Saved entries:
○ ○ ○
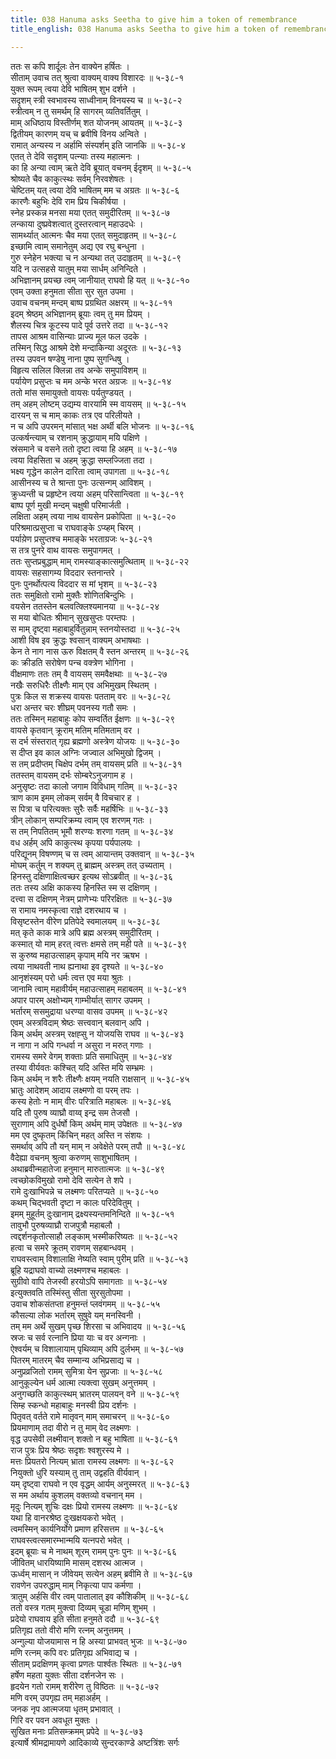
 ```yaml
---
title: 038 Hanuma asks Seetha to give him a token of remembrance
title_english: 038 Hanuma asks Seetha to give him a token of remembrance

---
```

ततः स कपि शार्दूलः तेन वाक्येन हर्षितः ।  
सीताम् उवाच तत् श्रुत्वा वाक्यम् वाक्य विशारदः ॥ ५-३८-१  
युक्त रूपम् त्वया देवि भाषितम् शुभ दर्शने ।  
सदृशम् स्त्री स्वभावस्य साध्वीनाम् विनयस्य च ॥ ५-३८-२  
स्त्रीत्वम् न तु समर्थम् हि सागरम् व्यतिवर्तितुम् ।  
माम् अधिष्ठाय विस्तीर्णम् शत योजनम् आयतम् ॥ ५-३८-३  
द्वितीयम् कारणम् यच् च ब्रवीषि विनय अन्विते ।  
रामात् अन्यस्य न अर्हामि संस्पर्शम् इति जानकि ॥ ५-३८-४  
एतत् ते देवि सदृशम् पत्न्याः तस्य महात्मनः ।  
का हि अन्या त्वाम् ऋते देवि ब्रूयात् वचनम् ईदृशम् ॥ ५-३८-५  
श्रोष्यते चैव काकुत्स्थः सर्वम् निरवशेषतः ।  
चेष्टितम् यत् त्वया देवि भाषितम् मम च अग्रतः ॥ ५-३८-६  
कारणैः बहुभिः देवि राम प्रिय चिकीर्षया ।  
स्नेह प्रस्कन्न मनसा मया एतत् समुदीरितम् ॥ ५-३८-७  
लन्काया दुष्प्रवेशत्वात् दुस्तरत्वान् महाउदधेः ।  
सामर्थ्यात् आत्मनः चैव मया एतत् समुदाहृतम् ॥ ५-३८-८  
इच्छामि त्वाम् समानेतुम् अद्य एव रघु बन्धुना ।  
गुरु स्नेहेन भक्त्या च न अन्यथा तत् उदाहृतम् ॥ ५-३८-९  
यदि न उत्सहसे यातुम् मया सार्धम् अनिन्दिते ।  
अभिज्ञानम् प्रयच्छ त्वम् जानीयात् राघवो हि यत् ॥ ५-३८-१०  
एवम् उक्ता हनुमता सीता सुर सुत उपमा ।  
उवाच वचनम् मन्दम् बाष्प प्रग्रथित अक्षरम् ॥ ५-३८-११  
इदम् श्रेष्ठम् अभिज्ञानम् ब्रूयाः त्वम् तु मम प्रियम् ।  
शैलस्य चित्र कूटस्य पादे पूर्व उत्तरे तदा ॥ ५-३८-१२  
तापस आश्रम वासिन्याः प्राज्य मूल फल उदके ।  
तस्मिन् सिद्ध आश्रमे देशे मन्दाकिन्या अदूरतः ॥ ५-३८-१३  
तस्य उपवन षण्डेषु नाना पुष्प सुगन्धिषु ।  
विहृत्य सलिल क्लिन्ना तव अन्के समुपाविशम् ॥  
पर्यायेण प्रसुप्तः च मम अन्के भरत अग्रजः ॥ ५-३८-१४  
ततो मांस समायुक्तो वायसः पर्यतुण्डयत् ।  
तम् अहम् लोष्टम् उद्यम्य वारयामि स्म वायसम् ॥ ५-३८-१५  
दारयन् स च माम् काकः तत्र एव परिलीयते ।  
न च अपि उपरमन् मांसात् भक्ष अर्थी बलि भोजनः ॥ ५-३८-१६  
उत्कर्षन्त्याम् च रशनाम् क्रुद्धायाम् मयि पक्षिणे ।  
स्रंसमाने च वसने ततो दृष्टा त्वया हि अहम् ॥ ५-३८-१७  
त्वया विहसिता च अहम् क्रुद्धा सम्लज्जिता तदा ।  
भक्ष्य गृद्धेन कालेन दारिता त्वाम् उपागता ॥ ५-३८-१८  
आसीनस्य च ते श्रान्ता पुनः उत्सन्गम् आविशम् ।  
क्रुध्यन्ती च प्रहृष्टेन त्वया अहम् परिसान्त्विता ॥ ५-३८-१९  
बाष्प पूर्ण मुखी मन्दम् चक्षुषी परिमार्जती ।  
लक्षिता अहम् त्वया नाथ वायसेन प्रकोपिता ॥ ५-३८-२०  
परिश्रमात्प्रसुप्ता च राघवाङ्के ऽप्य्हम् चिरम् ।  
पर्याय़ेण प्रसुप्तश्च ममाङ्के भरताग्रजः ५-३८-२१  
स तत्र पुनरे वाथ वायसः समुपागमत् ।  
ततः सुप्तप्रबुद्धाम् माम् रामस्याङ्कात्समुत्थिताम् ॥ ५-३८-२२  
वायसः सहसागम्य विददार स्तनान्तरे ।  
पुनः पुनर्थोत्पत्य विददार स मां भृशम् ॥ ५-३८-२३  
ततः समुक्षितो रामो मुक्तैः शोणितबिन्दुभिः ।  
वयसेन ततस्तेन बलवत्क्लिश्यमानया ॥ ५-३८-२४  
स मया बोधितः श्रीमान् सुखसुप्तः परम्तपः ।  
स माम् दृष्ट्वा महाबाहुर्वितुन्नाम् स्तनयोस्तदा ॥ ५-३८-२५  
आशी विष इव क्रुद्धः श्वसान् वाक्यम् अभाषथाः ।  
केन ते नाग नास ऊरु विक्षतम् वै स्तन अन्तरम् ॥ ५-३८-२६  
कः क्रीडति सरोषेण पन्च वक्त्रेण भोगिना ।  
वीक्षमाणः ततः तम् वै वायसम् समवैक्षथाः ॥ ५-३८-२७  
नखैः सरुधिरैः तीक्ष्णैः माम् एव अभिमुखम् स्थितम् ।  
पुत्रः किल स शक्रस्य वायसः पतताम् वरः ॥ ५-३८-२८  
धरा अन्तर चरः शीघ्रम् पवनस्य गतौ समः ।  
ततः तस्मिन् महाबाहुः कोप सम्वर्तित ईक्षणः ॥ ५-३८-२९  
वायसे कृतवान् क्रूराम् मतिम् मतिमताम् वर ।  
स दर्भ संस्तरात् गृह्य ब्रह्मणो अस्त्रेण योजयः ॥ ५-३८-३०  
स दीप्त इव काल अग्निः जज्वाल अभिमुखो द्विजम् ।  
स तम् प्रदीप्तम् चिक्षेप दर्भम् तम् वायसम् प्रति ॥ ५-३८-३१  
ततस्तम् वायसम् दर्भः सोम्बरेऽनुजगाम ह ।  
अनुसृष्टः तदा कालो जगाम विविधाम् गतिम् ॥ ५-३८-३२  
त्राण काम इमम् लोकम् सर्वम् वै विचचार ह ।  
स पित्रा च परित्यक्तः सुरैः सर्वैः महर्षिभिः ॥ ५-३८-३३  
त्रीन् लोकान् सम्परिक्रम्य त्वाम् एव शरणम् गतः ।  
स तम् निपतितम् भूमौ शरण्यः शरणा गतम् ॥ ५-३८-३४  
वध अर्हम् अपि काकुत्स्थ कृपया पर्यपालयः ।  
परिद्यूनम् विषण्णम् च स त्वम् आयान्तम् उक्तवान् ॥ ५-३८-३५  
मोघम् कर्तुम् न शक्यम् तु ब्राह्मम् अस्त्रम् तत् उच्यताम् ।  
हिनस्तु दक्षिणाक्षित्वच्छर इत्यथ सोऽब्रवीत् ॥ ५-३८-३६  
ततः तस्य अक्षि काकस्य हिनस्ति स्म स दक्षिणम् ।  
दत्त्वा स दक्षिणम् नेत्रम् प्राणेभ्यः परिरक्षितः ॥ ५-३८-३७  
स रामाय नमस्कृत्वा राज्ञे दशरथाय च ।  
विसृष्टस्तेन वीरेण प्रतिपेदे स्वमालयम् ॥ ५-३८-३८  
मत् कृते काक मात्रे अपि ब्रह्म अस्त्रम् समुदीरितम् ।  
कस्मात् यो माम् हरत् त्वत्तः क्षमसे तम् मही पते ॥ ५-३८-३९  
स कुरुष्व महाउत्साहम् कृपाम् मयि नर ऋषभ ।  
त्वया नाथवती नाथ ह्यनाथा इव दृश्यते ॥ ५-३८-४०  
आनृशंस्यम् परो धर्मः त्वत्त एव मया श्रुतः ।  
जानामि त्वाम् महावीर्यम् महाउत्साहम् महाबलम् ॥ ५-३८-४१  
अपार पारम् अक्षोभ्यम् गाम्भीर्यात् सागर उपमम् ।  
भर्तारम् ससमुद्राया धरण्या वासव उपमम् ॥ ५-३८-४२  
एवम् अस्त्रविदाम् श्रेष्ठः सत्त्ववान् बलवान् अपि ।  
किम् अर्थम् अस्त्रम् रक्षह्सु न योजयसि राघव ॥ ५-३८-४३  
न नागा न अपि गन्धर्वा न असुरा न मरुत् गणाः ।  
रामस्य समरे वेगम् शक्ताः प्रति समाधितुम् ॥ ५-३८-४४  
तस्या वीर्यवतः कश्चित् यदि अस्ति मयि सम्भ्रमः ।  
किम् अर्थम् न शरैः तीक्ष्णैः क्षयम् नयति राक्षसान् ॥ ५-३८-४५  
भ्रातुः आदेशम् आदाय लक्ष्मणो वा परम् तपः ।  
कस्य हेतोः न माम् वीरः परित्राति महाबलः ॥ ५-३८-४६  
यदि तौ पुरुष व्याघ्रौ वाय्व् इन्द्र सम तेजसौ ।  
सुराणाम् अपि दुर्धर्षो किम् अर्थम् माम् उपेक्षतः ॥ ५-३८-४७  
मम एव दुष्कृतम् किंचिन् महत् अस्ति न संशयः ।  
समर्थाव् अपि तौ यन् माम् न अवेक्षेते परम् तपौ ॥ ५-३८-४८  
वैदेह्या वचनम् श्रुत्वा करुणम् साशुभाषितम् ।  
अथाब्रवीन्महातेजा हनुमान् मारुतात्मजः ॥ ५-३८-४९  
त्वच्छोकविमुखो रामो देवि सत्येन ते शपे ।  
रामे दुःखाभिपन्ने च लक्ष्मणः परितप्यते ॥ ५-३८-५०  
कथम् चिद्भवती दृष्टा न कालः परिदेवितुम् ।  
इमम् मुहूर्तम् दुःखानाम् द्रक्ष्यस्यन्तमनिन्दिते ॥ ५-३८-५१  
तावुभौ पुरुषव्याघ्रौ राजपुत्रौ महाबलौ ।  
त्वद्दर्शनकृतोत्साहौ लङ्काम् भस्मीकरिष्यतः ॥ ५-३८-५२  
हत्वा च समरे क्रूतम् रावणम् सहबान्धवम् ।  
राघवस्त्वाम् विशालाक्षि नेष्यति स्वाम् पुरीम् प्रति ॥ ५-३८-५३  
ब्रूहि यद्राघवो वाच्यो लक्ष्मणश्च महाबलः ।  
सुग्रीवो वापि तेजस्वी हरयोऽपि समागताः ॥ ५-३८-५४  
इत्युक्तवति तस्मिंस्तु सीता सुरसुतोपमा ।  
उवाच शोकसंतप्ता हनुमन्तं प्लवंगमम् ॥ ५-३८-५५  
कौसल्या लोक भर्तारम् सुषुवे यम् मनस्विनी ।  
तम् मम अर्थे सुखम् पृच्छ शिरसा च अभिवादय ॥ ५-३८-५६  
स्रजः च सर्व रत्नानि प्रिया याः च वर अन्गनाः ।  
ऐश्वर्यम् च विशालायाम् पृथिव्याम् अपि दुर्लभम् ॥ ५-३८-५७  
पितरम् मातरम् चैव सम्मान्य अभिप्रसाद्य च ।  
अनुप्रव्रजितो रामम् सुमित्रा येन सुप्रजाः ॥ ५-३८-५८  
आनुकूल्येन धर्म आत्मा त्यक्त्वा सुखम् अनुत्तमम् ।  
अनुगच्छति काकुत्स्थम् भ्रातरम् पालयन् वने ॥ ५-३८-५९  
सिम्ह स्कन्धो महाबाहुः मनस्वी प्रिय दर्शनः ।  
पितृवत् वर्तते रामे मातृवन् माम् समाचरन् ॥ ५-३८-६०  
प्रियमाणाम् तदा वीरो न तु माम् वेद लक्ष्मणः ।  
वृद्ध उपसेवी लक्ष्मीवान् शक्तो न बहु भाषिता ॥ ५-३८-६१  
राज पुत्रः प्रिय श्रेष्ठः सदृशः श्वशुरस्य मे ।  
मत्तः प्रियतरो नित्यम् भ्राता रामस्य लक्ष्मणः ॥ ५-३८-६२  
नियुक्तो धुरि यस्याम् तु ताम् उद्वहति वीर्यवान् ।  
यम् दृष्ट्वा राघवो न एव वृद्धम् आर्यम् अनुस्मरत् ॥ ५-३८-६३  
स मम अर्थाय कुशलम् वक्तव्यो वचनान् मम ।  
मृदुः नित्यम् शुचिः दक्षः प्रियो रामस्य लक्ष्मणः ॥ ५-३८-६४  
यथा हि वानरश्रेष्ठ दुःखक्षयकरो भवेत् ।  
त्वमस्मिन् कार्यनिर्योगे प्रमाण हरिसत्तम ॥ ५-३८-६५  
राघवस्त्वत्समारम्भान्मयि यत्नपरो भवेत् ।  
इदम् ब्रूयाः च मे नाथम् शूरम् रामम् पुनः पुनः ॥ ५-३८-६६  
जीवितम् धारयिष्यामि मासम् दशरथ आत्मज ।  
ऊर्ध्वम् मासान् न जीवेयम् सत्येन अहम् ब्रवीमि ते ॥ ५-३८-६७  
रावणेन उपरुद्धाम् माम् निकृत्या पाप कर्मणा ।  
त्रातुम् अर्हसि वीर त्वम् पातालात् इव कौशिकीम् ॥ ५-३८-६८  
ततो वस्त्र गतम् मुक्त्वा दिव्यम् चूडा मणिम् शुभम् ।  
प्रदेयो राघवाय इति सीता हनुमते ददौ ॥ ५-३८-६९  
प्रतिगृह्य ततो वीरो मणि रत्नम् अनुत्तमम् ।  
अन्गुल्या योजयामास न हि अस्या प्राभवत् भुजः ॥ ५-३८-७०  
मणि रत्नम् कपि वरः प्रतिगृह्य अभिवाद्य च ।  
सीताम् प्रदक्षिणम् कृत्वा प्रणतः पार्श्वतः स्थितः ॥ ५-३८-७१  
हर्षेण महता युक्तः सीता दर्शनजेन सः ।  
हृदयेन गतो रामम् शरीरेण तु विष्ठितः ॥ ५-३८-७२  
मणि वरम् उपगृह्य तम् महाअर्हम् ।  
जनक नृप आत्मजया धृतम् प्रभावात् ।  
गिरि वर पवन अवधूत मुक्तः ।  
सुखित मनाः प्रतिसम्क्रमम् प्रपेदे ॥ ५-३८-७३  
इत्यार्षे श्रीमद्रामायणे आदिकाव्ये सुन्दरकाण्डे अष्टत्रिंशः सर्गः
○ ○ ○
* **PROMPT**
Print exactly the lines above, starting at the line that contains "रावणेन उपरुद्धाम् माम्" and ending with the last line of the records, both included.

* **RESULT OF THIS TASK**
रावणेन उपरुद्धाम् माम् निकृत्या पाप कर्मणा ।  
त्रातुम् अर्हसि वीर त्वम् पातालात् इव कौशिकीम् ॥ ५-३८-६८  
ततो वस्त्र गतम् मुक्त्वा दिव्यम् चूडा मणिम् शुभम् ।  
प्रदेयो राघवाय इति सीता हनुमते ददौ ॥ ५-३८-६९  
प्रतिगृह्य ततो वीरो मणि रत्नम् अनुत्तमम् ।  
अन्गुल्या योजयामास न हि अस्या प्राभवत् भुजः ॥ ५-३८-७०  
मणि रत्नम् कपि वरः प्रतिगृह्य अभिवाद्य च ।  
सीताम् प्रदक्षिणम् कृत्वा प्रणतः पार्श्वतः स्थितः ॥ ५-३८-७१  
हर्षेण महता युक्तः सीता दर्शनजेन सः ।  
हृदयेन गतो रामम् शरीरेण तु विष्ठितः ॥ ५-३८-७२  
मणि वरम् उपगृह्य तम् महाअर्हम् ।  
जनक नृप आत्मजया धृतम् प्रभावात् ।  
गिरि वर पवन अवधूत मुक्तः ।  
सुखित मनाः प्रतिसम्क्रमम् प्रपेदे ॥ ५-३८-७३  
इत्यार्षे श्रीमद्रामायणे आदिकाव्ये सुन्दरकाण्डे अष्टत्रिंशः सर्गः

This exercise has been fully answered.